Jane Doe says Harvey was convicted of the attack. She also complains that the court refused to let her sue Harvey and WXLC as Jane Doe.
Doe says NextMedia Operating, which owns WXLC in Waukegan, hosted a promo at a Waukegan restaurant and “featured defendant Harvey, a violent convicted felon, as the ‘prize’ bachelor. Jane Doe ‘won’ a date with Harvey, who then raped and sodomized her.”
Doe says Harvey had been convicted of a violent felony before the event: “felony violation of a domestic violence order of protection.”
She says before that conviction, Harvey had been convicted of a misdemeanor violation of a domestic violence order of protection. She says all this was in the public record.
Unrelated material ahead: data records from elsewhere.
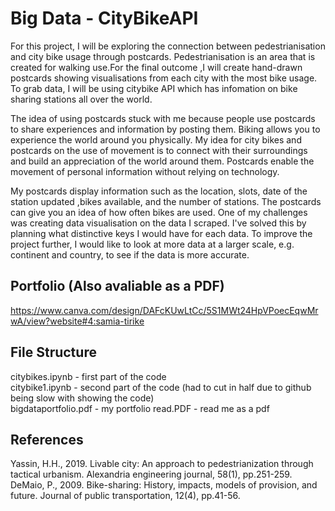 # Big Data - CityBikeAPI

For this project, I will be exploring the connection between pedestrianisation and city bike usage through postcards. Pedestrianisation is an area that is created for walking use.For the final outcome ,I will create hand-drawn postcards showing visualisations from each city with the most bike usage. To grab data, I will be using citybike API which has infomation on bike sharing stations all over the world.

The idea of using postcards stuck with me because people use postcards to share experiences and information by posting them. Biking allows you to experience the world around you physically. My idea for city bikes and postcards on the use of movement is to connect with their surroundings and build an appreciation of the world around them. Postcards enable the movement of personal information without relying on technology.

My postcards display information such as the location, slots, date of the station updated ,bikes available, and the number of stations. The postcards can give you an idea of how often bikes are used. One of my challenges was creating data visualisation on the data I scraped. I've solved this by planning what distinctive keys I would have for each data. To improve the project further, I would like to look at more data at a larger scale, e.g. continent and country, to see if the data is more accurate. 

## Portfolio (Also avaliable as a PDF)
https://www.canva.com/design/DAFcKUwLtCc/5S1MWt24HpVPoecEqwMrwA/view?website#4:samia-tirike 
<br>
## File Structure

citybikes.ipynb  - first part of the code <br>
citybike1.ipynb   - second part of the code  (had to cut in half due to github being slow with showing the code) <br>
bigdataportfolio.pdf - my portfolio
read.PDF - read me as a pdf

## References

Yassin, H.H., 2019. Livable city: An approach to pedestrianization through tactical urbanism. Alexandria engineering journal, 58(1), pp.251-259.
DeMaio, P., 2009. Bike-sharing: History, impacts, models of provision, and future. Journal of public transportation, 12(4), pp.41-56.

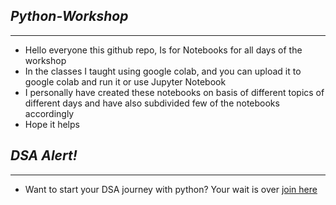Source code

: ## *Python-Workshop*
---
* Hello everyone this github repo, Is for Notebooks for all days of the workshop
* In the classes I taught using google colab, and you can upload it to google colab and run it or use Jupyter Notebook
* I personally have created these notebooks on basis of different topics of different days and have also subdivided few of the notebooks accordingly
* Hope it helps

## *DSA Alert!*
---
* Want to start your DSA journey with python? Your wait is over [join here](https://github.com/Spidey24/DSA-for-Interviews)
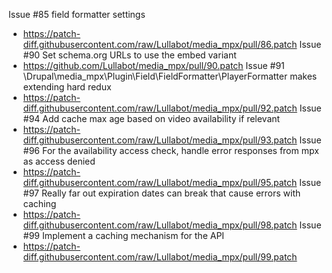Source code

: Issue #85 field formatter settings
 * https://patch-diff.githubusercontent.com/raw/Lullabot/media_mpx/pull/86.patch
Issue #90 Set schema.org URLs to use the embed variant
 * https://github.com/Lullabot/media_mpx/pull/90.patch
Issue #91 \Drupal\media_mpx\Plugin\Field\FieldFormatter\PlayerFormatter makes extending hard redux
 * https://patch-diff.githubusercontent.com/raw/Lullabot/media_mpx/pull/92.patch
Issue #94 Add cache max age based on video availability if relevant
 * https://patch-diff.githubusercontent.com/raw/Lullabot/media_mpx/pull/93.patch
Issue #96 For the availability access check, handle error responses from mpx as access denied
 * https://patch-diff.githubusercontent.com/raw/Lullabot/media_mpx/pull/95.patch
Issue #97 Really far out expiration dates can break that cause errors with caching
 * https://patch-diff.githubusercontent.com/raw/Lullabot/media_mpx/pull/98.patch
Issue #99 Implement a caching mechanism for the API
 * https://patch-diff.githubusercontent.com/raw/Lullabot/media_mpx/pull/99.patch

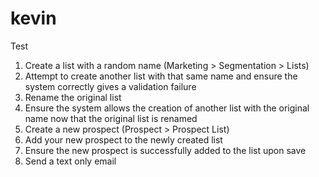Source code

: # kevin
Test
1. Create a list with a random name (Marketing > Segmentation > Lists)
2. Attempt to create another list with that same name and ensure the system correctly gives a validation failure
3. Rename the original list
4. Ensure the system allows the creation of another list with the original name now that the original list is renamed
5. Create a new prospect (Prospect > Prospect List)
6. Add your new prospect to the newly created list
7. Ensure the new prospect is successfully added to the list upon save
8. Send a text only email
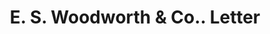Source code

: ---
doi: 10.7916/D8RF767M
date_other: '1911'
date_other_textual: '1911'
form: correspondence
genre:
- Letters (correspondence)
name:
- E. S. Woodworth & Co.
object_in_context_url: https://biggert.cul.columbia.edu/items/view/ave_biggert_01811
subject_hierarchical_geographic:
- Minneapolis, Minnesota, United States
subject_name:
- E. S. Woodworth & Co.
title: E. S. Woodworth & Co.. Letter
sort_title: E. S. Woodworth & Co.. Letter
call_number: ave_biggert_01811
coordinates:
- 44.983333333333334,-93.26666666666667
pid: ave_biggert_01811
identifiers: ave_biggert_01811
permalink: /biggert/ave_biggert_01811/
layout: iiif-image-page
---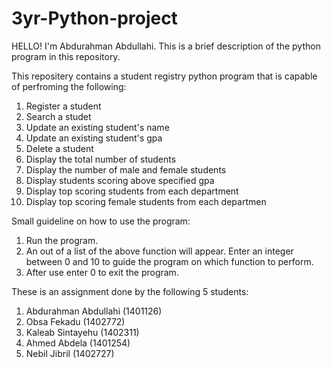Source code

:# 3yr-Python-project

HELLO!
I'm Abdurahman Abdullahi. This is a brief description of the python program in this repository.

This repositery contains a student registry python program that is capable of perfroming the following:
1. Register a student
2. Search a studet
3. Update an existing student's name
4. Update an existing student's gpa
5. Delete a student
6. Display the total number of students
7. Display the number of male and female students
8. Display students scoring above specified gpa
9. Display top scoring students from each department
10. Display top scoring female students from each departmen

Small guideline on how to use the program:
1. Run the program.
2. An out of a list of the above function will appear. Enter an integer between 0 and 10 to guide the program on which function to perform.
3. After use enter 0 to exit the program.





These is an assignment done by the following 5 students:
 1. Abdurahman Abdullahi (1401126)
 2. Obsa Fekadu (1402772)
 3. Kaleab Sintayehu (1402311)
 4. Ahmed Abdela (1401254)
 5. Nebil Jibril (1402727)
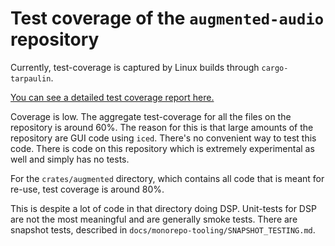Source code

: # Test coverage of the `augmented-audio` repository
Currently, test-coverage is captured by Linux builds through `cargo-tarpaulin`.

[You can see a detailed test coverage report here.](https://coveralls.io/github/yamadapc/augmented-audio?branch=master)

Coverage is low. The aggregate test-coverage for all the files on the repository is around 60%. The reason for this is
that large amounts of the repository are GUI code using `iced`. There's no convenient way to test this code. There is
code on this repository which is extremely experimental as well and simply has no tests.

For the `crates/augmented` directory, which contains all code that is meant for re-use, test coverage is around 80%.

This is despite a lot of code in that directory doing DSP. Unit-tests for DSP are not the most meaningful and are
generally smoke tests. There are snapshot tests, described in `docs/monorepo-tooling/SNAPSHOT_TESTING.md`.
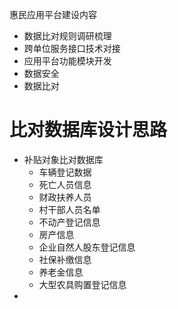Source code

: 惠民应用平台建设内容

* 数据比对规则调研梳理
* 跨单位服务接口技术对接
* 应用平台功能模块开发
* 数据安全
* 数据比对

#  比对数据库设计思路

* 补贴对象比对数据库
  * 车辆登记数据
  * 死亡人员信息
  * 财政扶养人员
  * 村干部人员名单
  * 不动产登记信息
  * 房产信息
  * 企业自然人股东登记信息
  * 社保补缴信息
  * 养老金信息
  * 大型农具购置登记信息
* 
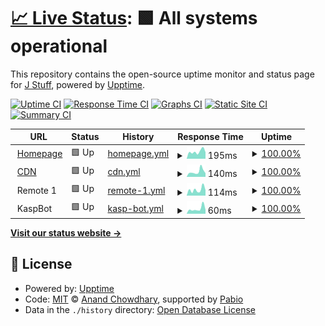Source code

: # [📈 Live Status](https://status.j-stuff.net): <!--live status--> **🟩 All systems operational**

This repository contains the open-source uptime monitor and status page for [J Stuff](https://j-stuff.net), powered by [Upptime](https://github.com/upptime/upptime).

[![Uptime CI](https://github.com/j-stuff/status-monitor/workflows/Uptime%20CI/badge.svg)](https://github.com/j-stuff/status-monitor/actions?query=workflow%3A%22Uptime+CI%22)
[![Response Time CI](https://github.com/j-stuff/status-monitor/workflows/Response%20Time%20CI/badge.svg)](https://github.com/j-stuff/status-monitor/actions?query=workflow%3A%22Response+Time+CI%22)
[![Graphs CI](https://github.com/j-stuff/status-monitor/workflows/Graphs%20CI/badge.svg)](https://github.com/j-stuff/status-monitor/actions?query=workflow%3A%22Graphs+CI%22)
[![Static Site CI](https://github.com/j-stuff/status-monitor/workflows/Static%20Site%20CI/badge.svg)](https://github.com/j-stuff/status-monitor/actions?query=workflow%3A%22Static+Site+CI%22)
[![Summary CI](https://github.com/j-stuff/status-monitor/workflows/Summary%20CI/badge.svg)](https://github.com/j-stuff/status-monitor/actions?query=workflow%3A%22Summary+CI%22)

<!--start: status pages-->
<!-- This summary is generated by Upptime (https://github.com/upptime/upptime) -->
<!-- Do not edit this manually, your changes will be overwritten -->
<!-- prettier-ignore -->
| URL | Status | History | Response Time | Uptime |
| --- | ------ | ------- | ------------- | ------ |
| <img alt="" src="https://icons.duckduckgo.com/ip3/j-stuff.net.ico" height="13"> [Homepage](https://j-stuff.net/) | 🟩 Up | [homepage.yml](https://github.com/J-Stuff/status-monitor/commits/HEAD/history/homepage.yml) | <details><summary><img alt="Response time graph" src="./graphs/homepage/response-time-week.png" height="20"> 195ms</summary><br><a href="https://status.j-stuff.net/history/homepage"><img alt="Response time 194" src="https://img.shields.io/endpoint?url=https%3A%2F%2Fraw.githubusercontent.com%2FJ-Stuff%2Fstatus-monitor%2FHEAD%2Fapi%2Fhomepage%2Fresponse-time.json"></a><br><a href="https://status.j-stuff.net/history/homepage"><img alt="24-hour response time 177" src="https://img.shields.io/endpoint?url=https%3A%2F%2Fraw.githubusercontent.com%2FJ-Stuff%2Fstatus-monitor%2FHEAD%2Fapi%2Fhomepage%2Fresponse-time-day.json"></a><br><a href="https://status.j-stuff.net/history/homepage"><img alt="7-day response time 195" src="https://img.shields.io/endpoint?url=https%3A%2F%2Fraw.githubusercontent.com%2FJ-Stuff%2Fstatus-monitor%2FHEAD%2Fapi%2Fhomepage%2Fresponse-time-week.json"></a><br><a href="https://status.j-stuff.net/history/homepage"><img alt="30-day response time 164" src="https://img.shields.io/endpoint?url=https%3A%2F%2Fraw.githubusercontent.com%2FJ-Stuff%2Fstatus-monitor%2FHEAD%2Fapi%2Fhomepage%2Fresponse-time-month.json"></a><br><a href="https://status.j-stuff.net/history/homepage"><img alt="1-year response time 194" src="https://img.shields.io/endpoint?url=https%3A%2F%2Fraw.githubusercontent.com%2FJ-Stuff%2Fstatus-monitor%2FHEAD%2Fapi%2Fhomepage%2Fresponse-time-year.json"></a></details> | <details><summary><a href="https://status.j-stuff.net/history/homepage">100.00%</a></summary><a href="https://status.j-stuff.net/history/homepage"><img alt="All-time uptime 100.00%" src="https://img.shields.io/endpoint?url=https%3A%2F%2Fraw.githubusercontent.com%2FJ-Stuff%2Fstatus-monitor%2FHEAD%2Fapi%2Fhomepage%2Fuptime.json"></a><br><a href="https://status.j-stuff.net/history/homepage"><img alt="24-hour uptime 100.00%" src="https://img.shields.io/endpoint?url=https%3A%2F%2Fraw.githubusercontent.com%2FJ-Stuff%2Fstatus-monitor%2FHEAD%2Fapi%2Fhomepage%2Fuptime-day.json"></a><br><a href="https://status.j-stuff.net/history/homepage"><img alt="7-day uptime 100.00%" src="https://img.shields.io/endpoint?url=https%3A%2F%2Fraw.githubusercontent.com%2FJ-Stuff%2Fstatus-monitor%2FHEAD%2Fapi%2Fhomepage%2Fuptime-week.json"></a><br><a href="https://status.j-stuff.net/history/homepage"><img alt="30-day uptime 100.00%" src="https://img.shields.io/endpoint?url=https%3A%2F%2Fraw.githubusercontent.com%2FJ-Stuff%2Fstatus-monitor%2FHEAD%2Fapi%2Fhomepage%2Fuptime-month.json"></a><br><a href="https://status.j-stuff.net/history/homepage"><img alt="1-year uptime 100.00%" src="https://img.shields.io/endpoint?url=https%3A%2F%2Fraw.githubusercontent.com%2FJ-Stuff%2Fstatus-monitor%2FHEAD%2Fapi%2Fhomepage%2Fuptime-year.json"></a></details>
| <img alt="" src="https://icons.duckduckgo.com/ip3/cdn.j-stuff.net.ico" height="13"> [CDN](https://cdn.j-stuff.net/) | 🟩 Up | [cdn.yml](https://github.com/J-Stuff/status-monitor/commits/HEAD/history/cdn.yml) | <details><summary><img alt="Response time graph" src="./graphs/cdn/response-time-week.png" height="20"> 140ms</summary><br><a href="https://status.j-stuff.net/history/cdn"><img alt="Response time 145" src="https://img.shields.io/endpoint?url=https%3A%2F%2Fraw.githubusercontent.com%2FJ-Stuff%2Fstatus-monitor%2FHEAD%2Fapi%2Fcdn%2Fresponse-time.json"></a><br><a href="https://status.j-stuff.net/history/cdn"><img alt="24-hour response time 98" src="https://img.shields.io/endpoint?url=https%3A%2F%2Fraw.githubusercontent.com%2FJ-Stuff%2Fstatus-monitor%2FHEAD%2Fapi%2Fcdn%2Fresponse-time-day.json"></a><br><a href="https://status.j-stuff.net/history/cdn"><img alt="7-day response time 140" src="https://img.shields.io/endpoint?url=https%3A%2F%2Fraw.githubusercontent.com%2FJ-Stuff%2Fstatus-monitor%2FHEAD%2Fapi%2Fcdn%2Fresponse-time-week.json"></a><br><a href="https://status.j-stuff.net/history/cdn"><img alt="30-day response time 138" src="https://img.shields.io/endpoint?url=https%3A%2F%2Fraw.githubusercontent.com%2FJ-Stuff%2Fstatus-monitor%2FHEAD%2Fapi%2Fcdn%2Fresponse-time-month.json"></a><br><a href="https://status.j-stuff.net/history/cdn"><img alt="1-year response time 145" src="https://img.shields.io/endpoint?url=https%3A%2F%2Fraw.githubusercontent.com%2FJ-Stuff%2Fstatus-monitor%2FHEAD%2Fapi%2Fcdn%2Fresponse-time-year.json"></a></details> | <details><summary><a href="https://status.j-stuff.net/history/cdn">100.00%</a></summary><a href="https://status.j-stuff.net/history/cdn"><img alt="All-time uptime 100.00%" src="https://img.shields.io/endpoint?url=https%3A%2F%2Fraw.githubusercontent.com%2FJ-Stuff%2Fstatus-monitor%2FHEAD%2Fapi%2Fcdn%2Fuptime.json"></a><br><a href="https://status.j-stuff.net/history/cdn"><img alt="24-hour uptime 100.00%" src="https://img.shields.io/endpoint?url=https%3A%2F%2Fraw.githubusercontent.com%2FJ-Stuff%2Fstatus-monitor%2FHEAD%2Fapi%2Fcdn%2Fuptime-day.json"></a><br><a href="https://status.j-stuff.net/history/cdn"><img alt="7-day uptime 100.00%" src="https://img.shields.io/endpoint?url=https%3A%2F%2Fraw.githubusercontent.com%2FJ-Stuff%2Fstatus-monitor%2FHEAD%2Fapi%2Fcdn%2Fuptime-week.json"></a><br><a href="https://status.j-stuff.net/history/cdn"><img alt="30-day uptime 100.00%" src="https://img.shields.io/endpoint?url=https%3A%2F%2Fraw.githubusercontent.com%2FJ-Stuff%2Fstatus-monitor%2FHEAD%2Fapi%2Fcdn%2Fuptime-month.json"></a><br><a href="https://status.j-stuff.net/history/cdn"><img alt="1-year uptime 100.00%" src="https://img.shields.io/endpoint?url=https%3A%2F%2Fraw.githubusercontent.com%2FJ-Stuff%2Fstatus-monitor%2FHEAD%2Fapi%2Fcdn%2Fuptime-year.json"></a></details>
| <img alt="" src="https://icons.duckduckgo.com/ip3/null.ico" height="13"> Remote 1 | 🟩 Up | [remote-1.yml](https://github.com/J-Stuff/status-monitor/commits/HEAD/history/remote-1.yml) | <details><summary><img alt="Response time graph" src="./graphs/remote-1/response-time-week.png" height="20"> 114ms</summary><br><a href="https://status.j-stuff.net/history/remote-1"><img alt="Response time 119" src="https://img.shields.io/endpoint?url=https%3A%2F%2Fraw.githubusercontent.com%2FJ-Stuff%2Fstatus-monitor%2FHEAD%2Fapi%2Fremote-1%2Fresponse-time.json"></a><br><a href="https://status.j-stuff.net/history/remote-1"><img alt="24-hour response time 106" src="https://img.shields.io/endpoint?url=https%3A%2F%2Fraw.githubusercontent.com%2FJ-Stuff%2Fstatus-monitor%2FHEAD%2Fapi%2Fremote-1%2Fresponse-time-day.json"></a><br><a href="https://status.j-stuff.net/history/remote-1"><img alt="7-day response time 114" src="https://img.shields.io/endpoint?url=https%3A%2F%2Fraw.githubusercontent.com%2FJ-Stuff%2Fstatus-monitor%2FHEAD%2Fapi%2Fremote-1%2Fresponse-time-week.json"></a><br><a href="https://status.j-stuff.net/history/remote-1"><img alt="30-day response time 119" src="https://img.shields.io/endpoint?url=https%3A%2F%2Fraw.githubusercontent.com%2FJ-Stuff%2Fstatus-monitor%2FHEAD%2Fapi%2Fremote-1%2Fresponse-time-month.json"></a><br><a href="https://status.j-stuff.net/history/remote-1"><img alt="1-year response time 119" src="https://img.shields.io/endpoint?url=https%3A%2F%2Fraw.githubusercontent.com%2FJ-Stuff%2Fstatus-monitor%2FHEAD%2Fapi%2Fremote-1%2Fresponse-time-year.json"></a></details> | <details><summary><a href="https://status.j-stuff.net/history/remote-1">100.00%</a></summary><a href="https://status.j-stuff.net/history/remote-1"><img alt="All-time uptime 100.00%" src="https://img.shields.io/endpoint?url=https%3A%2F%2Fraw.githubusercontent.com%2FJ-Stuff%2Fstatus-monitor%2FHEAD%2Fapi%2Fremote-1%2Fuptime.json"></a><br><a href="https://status.j-stuff.net/history/remote-1"><img alt="24-hour uptime 100.00%" src="https://img.shields.io/endpoint?url=https%3A%2F%2Fraw.githubusercontent.com%2FJ-Stuff%2Fstatus-monitor%2FHEAD%2Fapi%2Fremote-1%2Fuptime-day.json"></a><br><a href="https://status.j-stuff.net/history/remote-1"><img alt="7-day uptime 100.00%" src="https://img.shields.io/endpoint?url=https%3A%2F%2Fraw.githubusercontent.com%2FJ-Stuff%2Fstatus-monitor%2FHEAD%2Fapi%2Fremote-1%2Fuptime-week.json"></a><br><a href="https://status.j-stuff.net/history/remote-1"><img alt="30-day uptime 100.00%" src="https://img.shields.io/endpoint?url=https%3A%2F%2Fraw.githubusercontent.com%2FJ-Stuff%2Fstatus-monitor%2FHEAD%2Fapi%2Fremote-1%2Fuptime-month.json"></a><br><a href="https://status.j-stuff.net/history/remote-1"><img alt="1-year uptime 100.00%" src="https://img.shields.io/endpoint?url=https%3A%2F%2Fraw.githubusercontent.com%2FJ-Stuff%2Fstatus-monitor%2FHEAD%2Fapi%2Fremote-1%2Fuptime-year.json"></a></details>
| <img alt="" src="https://icons.duckduckgo.com/ip3/null.ico" height="13"> KaspBot | 🟩 Up | [kasp-bot.yml](https://github.com/J-Stuff/status-monitor/commits/HEAD/history/kasp-bot.yml) | <details><summary><img alt="Response time graph" src="./graphs/kasp-bot/response-time-week.png" height="20"> 60ms</summary><br><a href="https://status.j-stuff.net/history/kasp-bot"><img alt="Response time 69" src="https://img.shields.io/endpoint?url=https%3A%2F%2Fraw.githubusercontent.com%2FJ-Stuff%2Fstatus-monitor%2FHEAD%2Fapi%2Fkasp-bot%2Fresponse-time.json"></a><br><a href="https://status.j-stuff.net/history/kasp-bot"><img alt="24-hour response time 48" src="https://img.shields.io/endpoint?url=https%3A%2F%2Fraw.githubusercontent.com%2FJ-Stuff%2Fstatus-monitor%2FHEAD%2Fapi%2Fkasp-bot%2Fresponse-time-day.json"></a><br><a href="https://status.j-stuff.net/history/kasp-bot"><img alt="7-day response time 60" src="https://img.shields.io/endpoint?url=https%3A%2F%2Fraw.githubusercontent.com%2FJ-Stuff%2Fstatus-monitor%2FHEAD%2Fapi%2Fkasp-bot%2Fresponse-time-week.json"></a><br><a href="https://status.j-stuff.net/history/kasp-bot"><img alt="30-day response time 68" src="https://img.shields.io/endpoint?url=https%3A%2F%2Fraw.githubusercontent.com%2FJ-Stuff%2Fstatus-monitor%2FHEAD%2Fapi%2Fkasp-bot%2Fresponse-time-month.json"></a><br><a href="https://status.j-stuff.net/history/kasp-bot"><img alt="1-year response time 69" src="https://img.shields.io/endpoint?url=https%3A%2F%2Fraw.githubusercontent.com%2FJ-Stuff%2Fstatus-monitor%2FHEAD%2Fapi%2Fkasp-bot%2Fresponse-time-year.json"></a></details> | <details><summary><a href="https://status.j-stuff.net/history/kasp-bot">100.00%</a></summary><a href="https://status.j-stuff.net/history/kasp-bot"><img alt="All-time uptime 100.00%" src="https://img.shields.io/endpoint?url=https%3A%2F%2Fraw.githubusercontent.com%2FJ-Stuff%2Fstatus-monitor%2FHEAD%2Fapi%2Fkasp-bot%2Fuptime.json"></a><br><a href="https://status.j-stuff.net/history/kasp-bot"><img alt="24-hour uptime 100.00%" src="https://img.shields.io/endpoint?url=https%3A%2F%2Fraw.githubusercontent.com%2FJ-Stuff%2Fstatus-monitor%2FHEAD%2Fapi%2Fkasp-bot%2Fuptime-day.json"></a><br><a href="https://status.j-stuff.net/history/kasp-bot"><img alt="7-day uptime 100.00%" src="https://img.shields.io/endpoint?url=https%3A%2F%2Fraw.githubusercontent.com%2FJ-Stuff%2Fstatus-monitor%2FHEAD%2Fapi%2Fkasp-bot%2Fuptime-week.json"></a><br><a href="https://status.j-stuff.net/history/kasp-bot"><img alt="30-day uptime 100.00%" src="https://img.shields.io/endpoint?url=https%3A%2F%2Fraw.githubusercontent.com%2FJ-Stuff%2Fstatus-monitor%2FHEAD%2Fapi%2Fkasp-bot%2Fuptime-month.json"></a><br><a href="https://status.j-stuff.net/history/kasp-bot"><img alt="1-year uptime 100.00%" src="https://img.shields.io/endpoint?url=https%3A%2F%2Fraw.githubusercontent.com%2FJ-Stuff%2Fstatus-monitor%2FHEAD%2Fapi%2Fkasp-bot%2Fuptime-year.json"></a></details>

<!--end: status pages-->

[**Visit our status website →**](https://status.j-stuff.net)

## 📄 License

- Powered by: [Upptime](https://github.com/upptime/upptime)
- Code: [MIT](./LICENSE) © [Anand Chowdhary](https://anandchowdhary.com), supported by [Pabio](https://pabio.com)
- Data in the `./history` directory: [Open Database License](https://opendatacommons.org/licenses/odbl/1-0/)
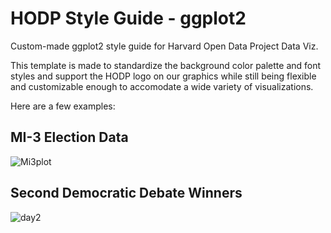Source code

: # HODP Style Guide - ggplot2
Custom-made ggplot2 style guide for Harvard Open Data Project Data Viz. 

This template is made to standardize the background color palette and font styles and support the HODP logo on our graphics while still being flexible and customizable enough to accomodate a wide variety of visualizations. 

Here are a few examples: 
## MI-3 Election Data 
![Mi3plot](https://user-images.githubusercontent.com/32553332/66420063-39e21580-e9d3-11e9-8fd5-3504678728d9.png)

## Second Democratic Debate Winners
![day2](https://user-images.githubusercontent.com/32553332/66420327-abba5f00-e9d3-11e9-8efd-af9f44916fd0.png)
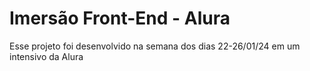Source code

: # Imersão Front-End - Alura

Esse projeto foi desenvolvido na semana dos dias 22-26/01/24 em um intensivo da Alura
Doe says she attended the promo, and “reasonably believed that if she were lucky enough to be the winner of the event, he would be a safe date.” She says she “‘won’ the contest when Harvey selected her as the woman he wanted to take out on a date.”
In February 2007, she says, they went on the date and Harvey “lured” her to his house, gave her a drugged drink, then “raped and sodomized her.”
She says Harvey pleaded guilty on Nov. 17 to criminal sexual abuse.
In a pleading accompanying the lawsuit, she complains that the Lake County Court denied her request to sue under a fictitious name. “The Court denied plaintiff’s motion, specifically stating that the parties’ names were already of public record from the criminal proceeding – which was resolved two days earlier – and suggesting that plaintiff’s name should not be afforded any more protection than convicted felon Harvey’s.”
Doe’s attorney, Robert Baizer of Highland Park, adds: “Plaintiff is unaware of any case in Illinois or anywhere in the country where a rape victim has not been permitted to proceed under a fictitious name when requested.” He cites eight rulings, adds, “There is no legitimate interest in publicizing the name of [a] rape victim,” and asks the court to reconsider its ruling. She sued under the name Jane Doe.
She demands damages for willful and wanton conduct and negligence.